Trop tard Le temps presse, aussi bien pour les maires et les responsables des fabriques d’église que pour le ministre de l’Intérieur Dan Kersch (LSAP) en ce qui concerne l’entrée en vigueur de la convention signée en janvier 2015 entre l’archevêché et le gouvernement. Désormais, ce temps presse parce que ladite convention est censée entrer en vigueur dans quinze jours, et jusqu’au début de cette semaine, seule une soixantaine d’accords concernant la propriété du patrimoine religieux ont pu être trouvés. Observant les difficultés des conseils communaux et des fabriques d’église d’établir clairement ces droits de propriété, faute de documents juridiquement fiables ou de consensus politique, le ministre a repoussé la date butoir de six mois, jusqu’à juin, par amendement au projet de loi n°7037. Cet amendement, adopté mercredi en conseil des ministres, permettra en outre une sorte de « repêchage » durant les six premiers mois de l’entrée en vigueur de la loi, période durant laquelle les communes pourront encore verser les églises qui leur appartiennent au futur Fonds de gestion des édifices religieux centralisé. Le temps presse, mais la commission des Affaires intérieures n’a guère bougé depuis une première présentation du projet en septembre 2016. On attend l’avis du Conseil d’État, selon la version officielle.
Il est probablement aussi trop tard pour le ministre et le gouvernement d’avoir un débat serein et rationnel sur les applications de la convention de 2015, car la longue campagne électorale, d’abord pour les communales de l’automne, puis pour les législatives de 2018, bat déjà son plein. À la radio RTL ce mercredi, le ministre se réjouissait ainsi que ce fut lui, « un ministre athée et socialiste » qui avait rétabli le dialogue entre l’archevêché et les fabriques d’églises. Qu’il fustigea, en passant, comme le prolongement du CSV, ce qui se verrait aussi bien à la composition des réunions du Syfel, « qui ressemblent à une manifestation des seniors du CSV » à ses yeux, qu’à celle des fabriques d’églises locales, comptant toujours un certain nombre de dignitaires chrétiens-sociaux.
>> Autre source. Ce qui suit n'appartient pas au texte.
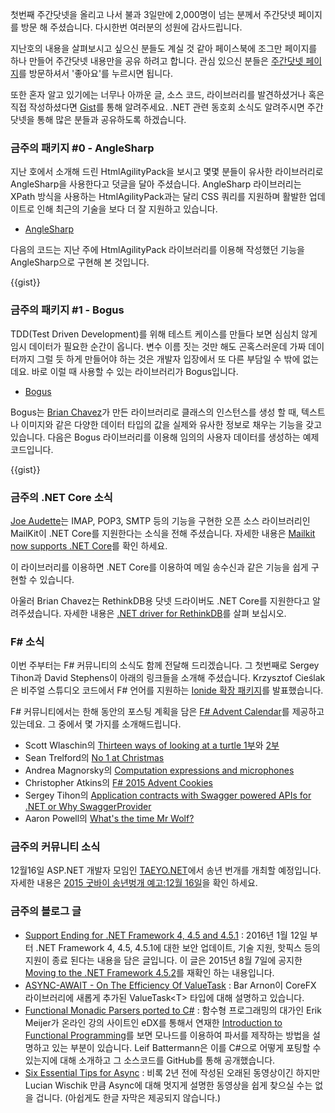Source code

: 첫번째 주간닷넷을 올리고 나서 불과 3일만에 2,000명이 넘는 분께서 주간닷넷 페이지를 방문 해 주셨습니다. 다시한번 여러분의 성원에 감사드립니다. 

지난호의 내용을 살펴보시고 싶으신 분들도 계실 것 같아 페이스북에 조그만 페이지를 하나 만들어 주간닷넷 내용만을 공유 하려고 합니다. 관심 있으신 분들은 [주간닷넷 페이지](https://www.facebook.com/jugan.net)를 방문하셔서 '좋아요'를 누르시면 됩니다.
 
또한 혼자 알고 있기에는 너무나 아까운 글, 소스 코드, 라이브러리를 발견하셨거나 혹은 직접 작성하셨다면 [Gist](https://gist.github.com/options/e9fc443b8c882157fe4a)를 통해 알려주세요. .NET 관련 동호회 소식도 알려주시면 주간닷넷을 통해 많은 분들과 공유하도록 하겠습니다.

### 금주의 패키지 #0 - AngleSharp

지난 호에서 소개해 드린 HtmlAgilityPack을 보시고 몇몇 분들이 유사한 라이브러리로 AngleSharp을 사용한다고 덧글을 달아 주셨습니다. AngleSharp 라이브러리는 XPath 방식을  사용하는 HtmlAgilityPack과는 달리 CSS 쿼리를 지원하며 활발한 업데이트로 인해 최근의 기술을 보다 더 잘 지원하고 있습니다.

* [AngleSharp](https://www.nuget.org/packages/AngleSharp/)

다음의 코드는 지난 주에 HtmlAgilityPack 라이브러리를 이용해 작성했던 기능을 AngleSharp으로 구현해 본 것입니다.

<section>
{{gist}} <script src="https://gist.github.com/bleroy/ca1499fee30581358e9e.js"></script>
</section>

### 금주의 패키지 #1 - Bogus

TDD(Test Driven Development)를 위해 테스트 케이스를 만들다 보면 심심치 않게 임시 데이터가 필요한 순간이 옵니다. 변수 이름 짓는 것만 해도 곤혹스러운데 가짜 데이터까지 그럴 듯 하게 만들어야 하는 것은 개발자 입장에서 또 다른 부담일 수 밖에 없는데요. 바로 이럴 때 사용할 수 있는 라이브러리가 Bogus입니다.

* [Bogus](https://www.nuget.org/packages/Bogus/) 

Bogus는 [Brian Chavez](https://github.com/bchavez)가 만든 라이브러리로 클래스의 인스턴스를 생성 할 때, 텍스트나 이미지와 같은 다양한 데이터 타입의 값을 실제와 유사한 정보로 채우는 기능을 갖고 있습니다. 다음은 Bogus 라이브러리를 이용해 임의의 사용자 데이터를 생성하는 예제 코드입니다.

<section>
{{gist}} <script src="https://gist.github.com/bleroy/d596de64caeeab352795.js"></script>
</section>

### 금주의 .NET Core 소식

[Joe Audette](https://github.com/joeaudette)는 IMAP, POP3, SMTP 등의 기능을 구현한 오픈 소스 라이브러리인 MailKit이 .NET Core를 지원한다는 소식을 전해 주셨습니다. 자세한 내용은 [Mailkit now supports .NET Core](https://github.com/jstedfast/MailKit/issues/212)를 확인 하세요. 

이 라이브러리를 이용하면 .NET Core를 이용하여 메일 송수신과 같은 기능을 쉽게 구현할 수 있습니다.

아울러 Brian Chavez는 RethinkDB용 닷넷 드라이버도 .NET Core를 지원한다고 알려주셨습니다. 자세한 내용은 [.NET driver for RethinkDB](https://www.nuget.org/packages/RethinkDb.Driver)를 살펴 보십시오.

### F# 소식

이번 주부터는 F# 커뮤니티의 소식도 함께 전달해 드리겠습니다. 그 첫번째로 Sergey Tihon과 David Stephens이 아래의 링크들을 소개해 주셨습니다.
Krzysztof Cieślak은 비주얼 스튜디오 코드에서 F# 언어를 지원하는 [Ionide 확장 패키지](http://blogs.msdn.com/b/dotnet/archive/2015/12/03/guest-post-announcing-f-support-in-visual-studio-code-with-ionide.aspx)를 발표했습니다.


F# 커뮤니티에서는 한해 동안의 포스팅 계획을 담은 [F# Advent Calendar](https://sergeytihon.wordpress.com/2015/10/25/f-advent-calendar-in-english-2015/)를 제공하고 있는데요. 그 중에서 몇 가지를 소개해드립니다.

* Scott Wlaschin의 [Thirteen ways of looking at a turtle 1부](http://fsharpforfunandprofit.com/posts/13-ways-of-looking-at-a-turtle/)와 [2부](http://fsharpforfunandprofit.com/posts/13-ways-of-looking-at-a-turtle-2/)
* Sean Trelford의 [No 1 at Christmas](https://seantrelfordblog.wordpress.com/2015/12/05/no1s/)
* Andrea Magnorsky의 [Computation expressions and microphones](http://www.roundcrisis.com/2015/12/06/Computation-expressions-in-practice/)
* Christopher Atkins의 [F# 2015 Advent Cookies](http://www.roundcrisis.com/2015/12/06/Computation-expressions-in-practice/)
* Sergey Tihon의 [Application contracts with Swagger powered APIs for .NET or Why SwaggerProvider](https://sergeytihon.wordpress.com/2015/12/07/application-contracts-with-swagger-powered-apis-for-net-or-why-swaggerprovider/)
* Aaron Powell의 [What's the time Mr Wolf?](http://www.aaron-powell.com/posts/2015-12-07-whats-the-time-mr-wolf.html)

### 금주의 커뮤니티 소식

12월16일 ASP.NET 개발자 모임인 [TAEYO.NET](http://taeyo.net/)에서 송년 번개를  개최할 예정입니다. 자세한 내용은 [2015 굿바이 송년벙개 예고:12월 16일](http://taeyo.net/Forum/Content.aspx?SEQ=36672&TBL=TALK)을 확인 하세요.

### 금주의 블로그 글

* [Support Ending for .NET Framework 4, 4.5 and 4.5.1](http://blogs.msdn.com/b/dotnet/archive/2015/12/09/support-ending-for-the-net-framework-4-4-5-and-4-5-1.aspx) : 2016년 1월 12일 부터 .NET Framework 4, 4.5, 4.5.1에 대한 보안 업데이트, 기술 지원, 핫픽스 등의 지원이 종료 된다는 내용을 담은 글입니다. 이 글은 2015년 8월 7일에 공지한 [Moving to the .NET Framework 4.5.2](http://blogs.msdn.com/b/dotnet/archive/2014/08/07/moving-to-the-net-framework-4-5-2.aspx)를 재확인 하는 내용입니다.
* [ASYNC-AWAIT - On The Efficiency Of ValueTask](http://blog.i3arnon.com/2015/11/30/valuetask/) : Bar Arnon이 CoreFX 라이브러리에 새롭게 추가된 ValueTask&lt;T&gt; 타입에 대해 설명하고 있습니다.
* [Functional Monadic Parsers ported to C#](http://blog.leifbattermann.de/2015/11/23/functional-monadic-parsers-ported-to-c/) : 함수형 프로그래밍의 대가인 Erik Meijer가 온라인 강의 사이트인 eDX를 통해서  연재한 [Introduction to Functional Programming](https://www.edx.org/course/introduction-functional-programming-delftx-fp101x-0)를 보면 모나드를 이용하여 파서를 제작하는 방법을 설명하고 있는 부분이 있습니다. Leif Battermann은 이를 C#으로 어떻게 포팅할 수 있는지에 대해 소개하고 그 소스코드를 GitHub를 통해 공개했습니다.
* [Six Essential Tips for Async](https://channel9.msdn.com/Series/Three-Essential-Tips-for-Async) : 비록 2년 전에 작성된 오래된 동영상이긴 하지만 Lucian Wischik 만큼 Async에 대해 멋지게 설명한 동영상을 쉽게 찾으실 수는 없을 겁니다. (아쉽게도 한글 자막은 제공되지 않습니다.)
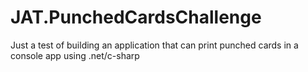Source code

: # JAT.PunchedCardsChallenge
Just a test of building an application that can print punched cards in a console app using .net/c-sharp
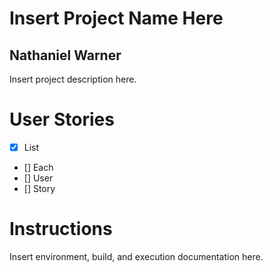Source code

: # Insert Project Name Here
## Nathaniel Warner
Insert project description here.

# User Stories
- [x] List
- [] Each
- [] User
- [] Story

# Instructions
Insert environment, build, and execution documentation here.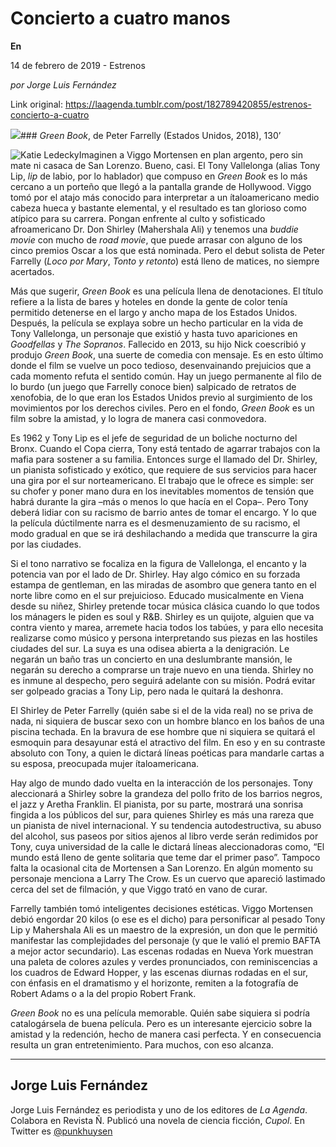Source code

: # Concierto a cuatro manos

**En**

14 de febrero de 2019 - Estrenos

_por Jorge Luis Fernández_

Link original: https://laagenda.tumblr.com/post/182789420855/estrenos-concierto-a-cuatro

![](https://64.media.tumblr.com/3a0524f5016abf893a036cd71e60e288/e9e9316fd24d1785-17/s500x750/403a3d742086169305b520b7d8d78f28efc43fc5.jpg)### *Green Book*, de Peter Farrelly (Estados Unidos, 2018), 130’

![Katie Ledecky](https://64.media.tumblr.com/3a0524f5016abf893a036cd71e60e288/e9e9316fd24d1785-17/s400x600/ee2c23b9f3806c6da76aa6c87bda3c327a9bdbce.jpg)Imaginen a Viggo Mortensen en plan argento, pero sin mate ni casaca de San Lorenzo. Bueno, casi. El Tony Vallelonga (alias Tony Lip, *lip* de labio, por lo hablador) que compuso en *Green Book* es lo más cercano a un porteño que llegó a la pantalla grande de Hollywood. Viggo tomó por el atajo más conocido para interpretar a un ítaloamericano medio cabeza hueca y bastante elemental, y el resultado es tan glorioso como atípico para su carrera. Pongan enfrente al culto y sofisticado afroamericano Dr. Don Shirley (Mahershala Ali) y tenemos una *buddie movie* con mucho de *road movie*, que puede arrasar con alguno de los cinco premios Oscar a los que está nominada. Pero el debut solista de Peter Farrelly (*Loco por Mary*, *Tonto y retonto*) está lleno de matices, no siempre acertados.

Más que sugerir, *Green Book* es una película llena de denotaciones. El título refiere a la lista de bares y hoteles en donde la gente de color tenía permitido detenerse en el largo y ancho mapa de los Estados Unidos. Después, la película se explaya sobre un hecho particular en la vida de Tony Vallelonga, un personaje que existió y hasta tuvo apariciones en *Goodfellas* y *The Sopranos*. Fallecido en 2013, su hijo Nick coescribió y produjo *Green Book*, una suerte de comedia con mensaje. Es en esto último donde el film se vuelve un poco tedioso, desenvainando prejuicios que a cada momento refuta el sentido común. Hay un juego permanente al filo de lo burdo (un juego que Farrelly conoce bien) salpicado de retratos de xenofobia, de lo que eran los Estados Unidos previo al surgimiento de los movimientos por los derechos civiles. Pero en el fondo, *Green Book* es un film sobre la amistad, y lo logra de manera casi conmovedora.

Es 1962 y Tony Lip es el jefe de seguridad de un boliche nocturno del Bronx. Cuando el Copa cierra, Tony está tentado de agarrar trabajos con la mafia para sostener a su familia. Entonces surge el llamado del Dr. Shirley, un pianista sofisticado y exótico, que requiere de sus servicios para hacer una gira por el sur norteamericano. El trabajo que le ofrece es simple: ser su chofer y poner mano dura en los inevitables momentos de tensión que habrá durante la gira –más o menos lo que hacía en el Copa–. Pero Tony deberá lidiar con su racismo de barrio antes de tomar el encargo. Y lo que la película dúctilmente narra es el desmenuzamiento de su racismo, el modo gradual en que se irá deshilachando a medida que transcurre la gira por las ciudades.

Si el tono narrativo se focaliza en la figura de Vallelonga, el encanto y la potencia van por el lado de Dr. Shirley. Hay algo cómico en su forzada estampa de gentleman, en las miradas de asombro que genera tanto en el norte libre como en el sur prejuicioso. Educado musicalmente en Viena desde su niñez, Shirley pretende tocar música clásica cuando lo que todos los mánagers le piden es soul y R&B. Shirley es un quijote, alguien que va contra viento y marea, arremete hacia todos los tabúes, y para ello necesita realizarse como músico y persona interpretando sus piezas en las hostiles ciudades del sur. La suya es una odisea abierta a la denigración. Le negarán un baño tras un concierto en una deslumbrante mansión, le negarán su derecho a comprarse un traje nuevo en una tienda. Shirley no es inmune al despecho, pero seguirá adelante con su misión. Podrá evitar ser golpeado gracias a Tony Lip, pero nada le quitará la deshonra.

El Shirley de Peter Farrelly (quién sabe si el de la vida real) no se priva de nada, ni siquiera de buscar sexo con un hombre blanco en los baños de una piscina techada. En la bravura de ese hombre que ni siquiera se quitará el esmoquin para desayunar está el atractivo del film. En eso y en su contraste absoluto con Tony, a quien le dictará líneas poéticas para mandarle cartas a su esposa, preocupada mujer ítaloamericana. 

Hay algo de mundo dado vuelta en la interacción de los personajes. Tony aleccionará a Shirley sobre la grandeza del pollo frito de los barrios negros, el jazz y Aretha Franklin. El pianista, por su parte, mostrará una sonrisa fingida a los públicos del sur, para quienes Shirley es más una rareza que un pianista de nivel internacional. Y su tendencia autodestructiva, su abuso del alcohol, sus paseos por sitios ajenos al libro verde serán redimidos por Tony, cuya universidad de la calle le dictará líneas aleccionadoras como, “El mundo está lleno de gente solitaria que teme dar el primer paso”. Tampoco falta la ocasional cita de Mortensen a San Lorenzo. En algún momento su personaje menciona a Larry The Crow. Es un cuervo que apareció lastimado cerca del set de filmación, y que Viggo trató en vano de curar.

Farrelly también tomó inteligentes decisiones estéticas. Viggo Mortensen debió engordar 20 kilos (o ese es el dicho) para personificar al pesado Tony Lip y Mahershala Ali es un maestro de la expresión, un don que le permitió manifestar las complejidades del personaje (y que le valió el premio BAFTA a mejor actor secundario). Las escenas rodadas en Nueva York muestran una paleta de colores azules y verdes pronunciados, con reminiscencias a los cuadros de Edward Hopper, y las escenas diurnas rodadas en el sur, con énfasis en el dramatismo y el horizonte, remiten a la fotografía de Robert Adams o a la del propio Robert Frank.

*Green Book* no es una película memorable. Quién sabe siquiera si podría catalogársela de buena película. Pero es un interesante ejercicio sobre la amistad y la redención, hecho de manera casi perfecta. Y en consecuencia resulta un gran entretenimiento. Para muchos, con eso alcanza.

  




---

Jorge Luis Fernández
--------------------

 Jorge Luis Fernández es periodista y uno de los editores de *La Agenda*. Colabora en Revista Ñ. Publicó una novela de ciencia ficción, *Cupol*. En Twitter es [@punkhuysen](https://twitter.com/punkhuysen) 

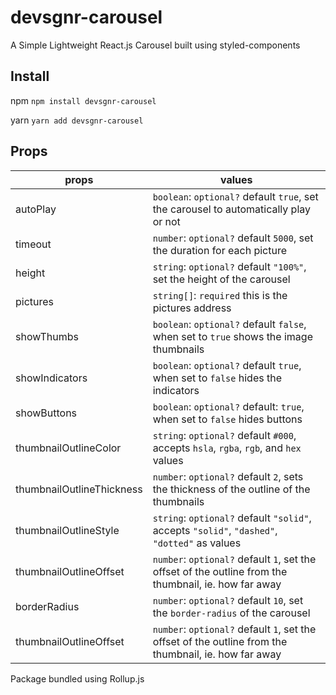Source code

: # devsgnr-carousel

A Simple Lightweight React.js Carousel built using styled-components

## Install

npm
`npm install devsgnr-carousel`

yarn
`yarn add devsgnr-carousel`

## Props

| props                     | values                                                                                                |
| ------------------------- | ----------------------------------------------------------------------------------------------------- |
| autoPlay                  | `boolean`: `optional?` default `true`, set the carousel to automatically play or not                  |
| timeout                   | `number`: `optional?` default `5000`, set the duration for each picture                               |
| height                    | `string`: `optional?` default `"100%"`, set the height of the carousel                                |
| pictures                  | `string[]`: `required` this is the pictures address                                                   |
| showThumbs                | `boolean`: `optional?` default `false`, when set to `true` shows the image thumbnails                 |
| showIndicators            | `boolean`: `optional?` default `true`, when set to `false` hides the indicators                       |
| showButtons               | `boolean`: `optional?` default: `true`, when set to `false` hides buttons                             |
| thumbnailOutlineColor     | `string`: `optional?` default `#000`, accepts `hsla`, `rgba`, `rgb`, and `hex` values                 |
| thumbnailOutlineThickness | `number`: `optional?` default `2`, sets the thickness of the outline of the thumbnails                |
| thumbnailOutlineStyle     | `string`: `optional?` default `"solid"`, accepts `"solid"`, `"dashed"`, `"dotted"` as values          |
| thumbnailOutlineOffset    | `number`: `optional?` default `1`, set the offset of the outline from the thumbnail, ie. how far away |
| borderRadius              | `number`: `optional?` default `10`, set the `border-radius` of the carousel                           |
| thumbnailOutlineOffset    | `number`: `optional?` default `1`, set the offset of the outline from the thumbnail, ie. how far away |

Package bundled using Rollup.js
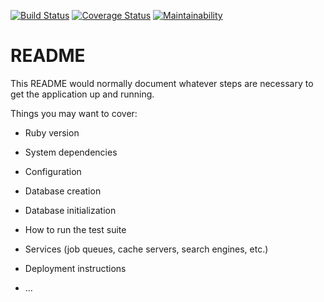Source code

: [ ![Build Status](https://app.codeship.com/projects/ae87e210-e2be-0135-1e63-72b7d14e8111/status?branch=master)](https://app.codeship.com/projects/267952)
[![Coverage Status](https://coveralls.io/repos/github/AL6981/ride-ferox/badge.svg?branch=master)](https://coveralls.io/github/AL6981/ride-ferox?branch=master)
[![Maintainability](https://api.codeclimate.com/v1/badges/ba02f49ecb7a9fa16067/maintainability)](https://codeclimate.com/github/AL6981/ride-ferox/maintainability)


# README

This README would normally document whatever steps are necessary to get the
application up and running.

Things you may want to cover:

* Ruby version

* System dependencies

* Configuration

* Database creation

* Database initialization

* How to run the test suite

* Services (job queues, cache servers, search engines, etc.)

* Deployment instructions

* ...
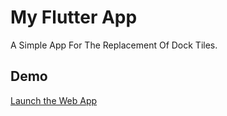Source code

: # My Flutter App

A Simple App For The Replacement Of Dock Tiles.

## Demo

[Launch the Web App](https://kishansingh1993.github.io/dock_app/)
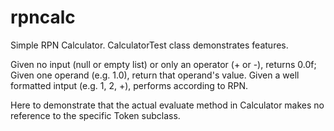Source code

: # rpncalc
Simple RPN Calculator.  CalculatorTest class demonstrates features.

Given no input (null or empty list) or only an operator (+ or -), returns 0.0f;
Given one operand (e.g. 1.0), return that operand's value.
Given a well formatted intput (e.g. 1, 2, +), performs according to RPN.

Here to demonstrate that the actual evaluate method in Calculator makes no reference to the specific Token subclass.
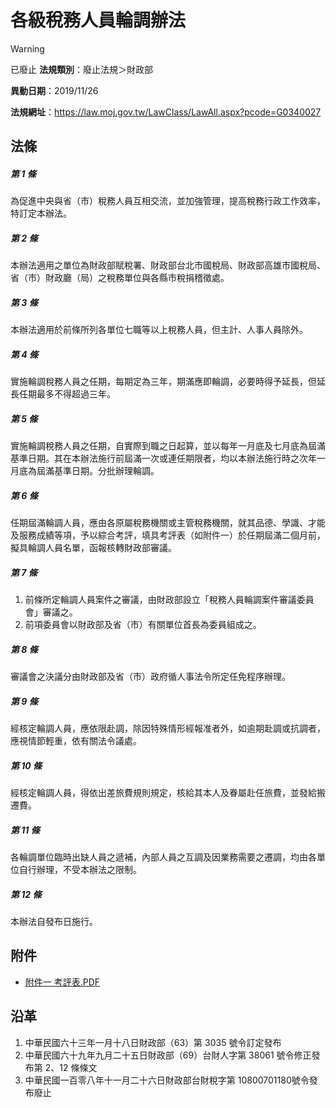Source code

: # 各級稅務人員輪調辦法


> [!WARNING]
> 已廢止
**法規類別**：廢止法規＞財政部

**異動日期**：2019/11/26  

**法規網址**：https://law.moj.gov.tw/LawClass/LawAll.aspx?pcode=G0340027



## 法條
##### 第 1 條
為促進中央與省（市）稅務人員互相交流，並加強管理，提高稅務行政工作效率，特訂定本辦法。

##### 第 2 條
本辦法適用之單位為財政部賦稅署、財政部台北市國稅局、財政部高雄市國稅局、省（市）財政廳（局）之稅務單位與各縣市稅捐稽徵處。

##### 第 3 條
本辦法適用於前條所列各單位七職等以上稅務人員，但主計、人事人員除外。

##### 第 4 條
實施輪調稅務人員之任期，每期定為三年，期滿應即輪調，必要時得予延長，但延長任期最多不得超過三年。

##### 第 5 條
實施輪調稅務人員之任期，自實際到職之日起算，並以每年一月底及七月底為屆滿基準日期。其在本辦法施行前屆滿一次或連任期限者，均以本辦法施行時之次年一月底為屆滿基準日期。分批辦理輪調。

##### 第 6 條
任期屆滿輪調人員，應由各原屬稅務機關或主管稅務機關，就其品德、學識、才能及服務成績等項，予以綜合考評，填具考評表（如附件一）於任期屆滿二個月前，擬具輪調人員名單，函報核轉財政部審議。

##### 第 7 條
1. 前條所定輪調人員案件之審議，由財政部設立「稅務人員輪調案件審議委員會」審議之。
1. 前項委員會以財政部及省（市）有關單位首長為委員組成之。

##### 第 8 條
審議會之決議分由財政部及省（市）政府循人事法令所定任免程序辦理。

##### 第 9 條
經核定輪調人員，應依限赴調，除因特殊情形經報准者外，如逾期赴調或抗調者，應視情節輕重，依有關法令議處。

##### 第 10 條
經核定輪調人員，得依出差旅費規則規定，核給其本人及眷屬赴任旅費，並發給搬遷費。

##### 第 11 條
各輪調單位臨時出缺人員之遞補，內部人員之互調及因業務需要之遷調，均由各單位自行辦理，不受本辦法之限制。

##### 第 12 條
本辦法自發布日施行。
## 附件
* [附件一  考評表.PDF](https://law.moj.gov.tw/LawClass/LawGetFile.ashx?FileId=0000216183)
## 沿革
1. 中華民國六十三年一月十八日財政部（63）第 3035 號令訂定發布
1. 中華民國六十九年九月二十五日財政部（69）台財人字第 38061  號令修正發布第 2、12  條條文
1. 中華民國一百零八年十一月二十六日財政部台財稅字第 10800701180號令發布廢止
Un CSV qui, lui, ne rate pas une occasion dans ce dossier pour publier un communiqué attaquant le ministre et lui reprochant fanatisme idéologique ou rupture de sa promesse de chercher un consensus.
Tenir parole Que s’est-il passé ? Le 24 janvier, le syndicat des fabriques d’église Syfel était entendu à la Chambre des députés, dans le cadre de la procédure que s’est donnée la commission des Pétitions : une pétition électronique soumise par les mandataires du Syfel, par laquelle ils demandaient que les fabriques d’églises ne soient pas abolies, contrairement à ce que prévoit le projet de loi, avait obtenu presque 12 000 signatures, les pétitionnaires avaient donc droit à un hearing public. Le président du Syfel, Serge Eberhard, le vice-président Marc Linden et leur avocat Jean-Marie Bauler s’y firent entendre avec des arguments rationnels, qu’ils exposèrent posément. Le ministre se réjouit d’entendre un ton si calme et conciliant – lui qui s’était fait reprocher de ne pas avoir discuté avec le Syfel en amont –, et constata que le principal malaise du Syfel à ce moment-là était avec l’archevêché, signataire de la convention pour l’Église et auquel les gestionnaires locaux du patrimoine reprochèrent de les avoir trahis. Kersch proposa donc une sorte de médiation, qui n’en avait pas le nom, se disant tout à fait ouvert à accepter des concessions sur son projet de loi, si elles pouvaient apaiser les esprits et convenir aux deux parties représentant l’Église catholique. Après deux ans de pression par tous les moyens, le Syfel et l’archevêché commencèrent à se parler, alléluia.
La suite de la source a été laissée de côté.